====== MATERIAL FOR THIS EXERCISE

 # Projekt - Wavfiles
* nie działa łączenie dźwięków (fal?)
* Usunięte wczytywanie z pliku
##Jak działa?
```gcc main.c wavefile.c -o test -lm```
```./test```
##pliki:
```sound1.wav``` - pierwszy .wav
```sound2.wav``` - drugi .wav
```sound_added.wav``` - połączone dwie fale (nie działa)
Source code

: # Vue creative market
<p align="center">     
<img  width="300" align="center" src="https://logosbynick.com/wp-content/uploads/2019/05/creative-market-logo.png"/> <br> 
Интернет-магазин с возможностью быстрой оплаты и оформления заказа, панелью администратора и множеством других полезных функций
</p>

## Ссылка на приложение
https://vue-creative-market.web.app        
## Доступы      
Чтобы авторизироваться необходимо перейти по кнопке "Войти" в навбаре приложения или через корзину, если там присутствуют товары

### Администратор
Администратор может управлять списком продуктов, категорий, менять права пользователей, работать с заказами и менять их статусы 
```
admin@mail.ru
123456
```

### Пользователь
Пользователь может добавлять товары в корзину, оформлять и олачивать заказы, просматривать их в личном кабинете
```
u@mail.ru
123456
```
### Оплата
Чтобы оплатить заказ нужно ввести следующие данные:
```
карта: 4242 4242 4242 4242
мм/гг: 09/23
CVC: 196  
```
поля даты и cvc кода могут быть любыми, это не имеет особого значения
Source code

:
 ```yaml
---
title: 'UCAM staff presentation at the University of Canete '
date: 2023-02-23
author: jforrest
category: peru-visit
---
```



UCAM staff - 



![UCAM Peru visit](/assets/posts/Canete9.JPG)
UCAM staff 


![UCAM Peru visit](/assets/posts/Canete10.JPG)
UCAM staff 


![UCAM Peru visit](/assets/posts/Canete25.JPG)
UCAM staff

============

* PROBLEM DESCRIPTION
Copy every line of the entries in which "assets" can be found.

* TASK SOLUTION
![UCAM Peru visit](/assets/posts/Canete9.JPG)
![UCAM Peru visit](/assets/posts/Canete10.JPG)
![UCAM Peru visit](/assets/posts/Canete25.JPG)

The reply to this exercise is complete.